Transcribe each line below verbatim; pictures excluded.

::::::::

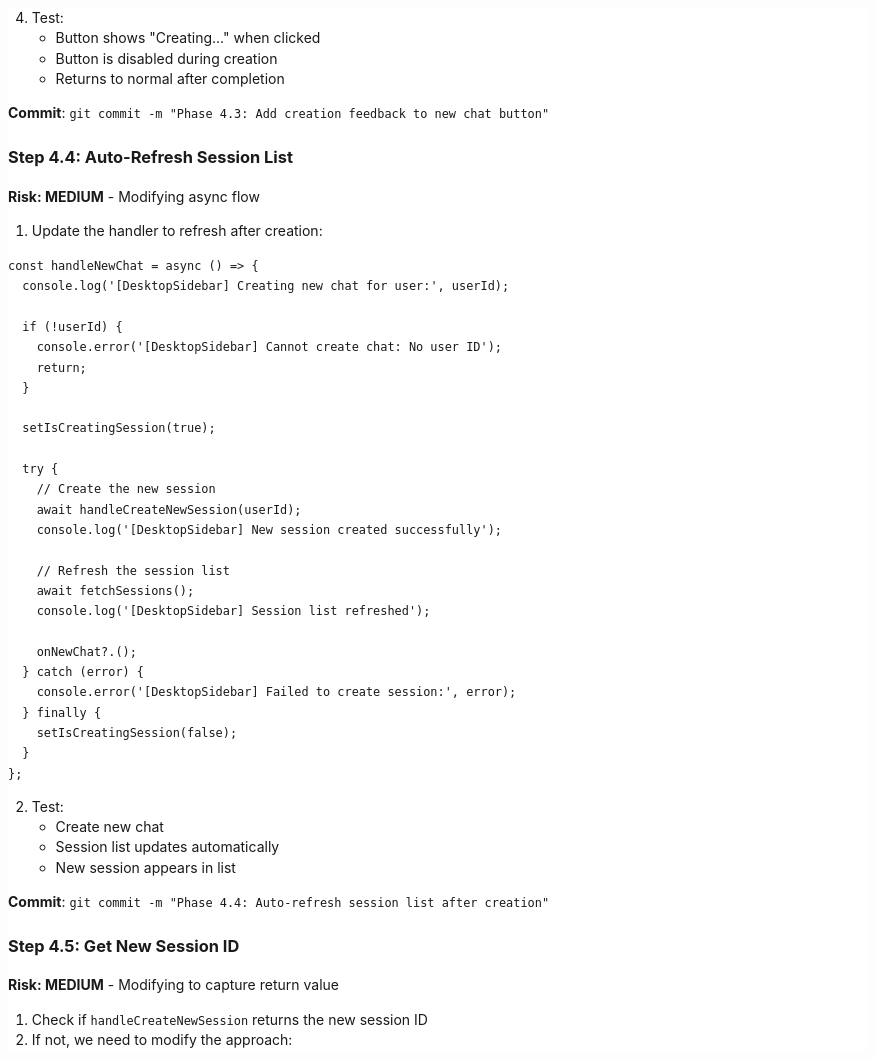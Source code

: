 4. Test:
   - Button shows "Creating..." when clicked
   - Button is disabled during creation
   - Returns to normal after completion

**Commit**: `git commit -m "Phase 4.3: Add creation feedback to new chat button"`

### Step 4.4: Auto-Refresh Session List
**Risk: MEDIUM** - Modifying async flow

1. Update the handler to refresh after creation:

```tsx
const handleNewChat = async () => {
  console.log('[DesktopSidebar] Creating new chat for user:', userId);
  
  if (!userId) {
    console.error('[DesktopSidebar] Cannot create chat: No user ID');
    return;
  }
  
  setIsCreatingSession(true);
  
  try {
    // Create the new session
    await handleCreateNewSession(userId);
    console.log('[DesktopSidebar] New session created successfully');
    
    // Refresh the session list
    await fetchSessions();
    console.log('[DesktopSidebar] Session list refreshed');
    
    onNewChat?.();
  } catch (error) {
    console.error('[DesktopSidebar] Failed to create session:', error);
  } finally {
    setIsCreatingSession(false);
  }
};
```

2. Test:
   - Create new chat
   - Session list updates automatically
   - New session appears in list

**Commit**: `git commit -m "Phase 4.4: Auto-refresh session list after creation"`

### Step 4.5: Get New Session ID
**Risk: MEDIUM** - Modifying to capture return value

1. Check if `handleCreateNewSession` returns the new session ID
2. If not, we need to modify the approach:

::::::::

• [Result of the exercise]
Source code

: 4. Test:
   - Button shows "Creating..." when clicked
   - Button is disabled during creation
   - Returns to normal after completion

**Commit**: `git commit -m "Phase 4.3: Add creation feedback to new chat button"`

### Step 4.4: Auto-Refresh Session List
**Risk: MEDIUM** - Modifying async flow

1. Update the handler to refresh after creation:

```tsx
const handleNewChat = async () => {
  console.log('[DesktopSidebar] Creating new chat for user:', userId);
  
  if (!userId) {
    console.error('[DesktopSidebar] Cannot create chat: No user ID');
    return;
  }
  
  setIsCreatingSession(true);
  
  try {
    // Create the new session
    await handleCreateNewSession(userId);
    console.log('[DesktopSidebar] New session created successfully');
    
    // Refresh the session list
    await fetchSessions();
    console.log('[DesktopSidebar] Session list refreshed');
    
    onNewChat?.();
  } catch (error) {
    console.error('[DesktopSidebar] Failed to create session:', error);
  } finally {
    setIsCreatingSession(false);
  }
};
```

2. Test:
   - Create new chat
   - Session list updates automatically
   - New session appears in list

**Commit**: `git commit -m "Phase 4.4: Auto-refresh session list after creation"`

### Step 4.5: Get New Session ID
**Risk: MEDIUM** - Modifying to capture return value

1. Check if `handleCreateNewSession` returns the new session ID
2. If not, we need to modify the approach:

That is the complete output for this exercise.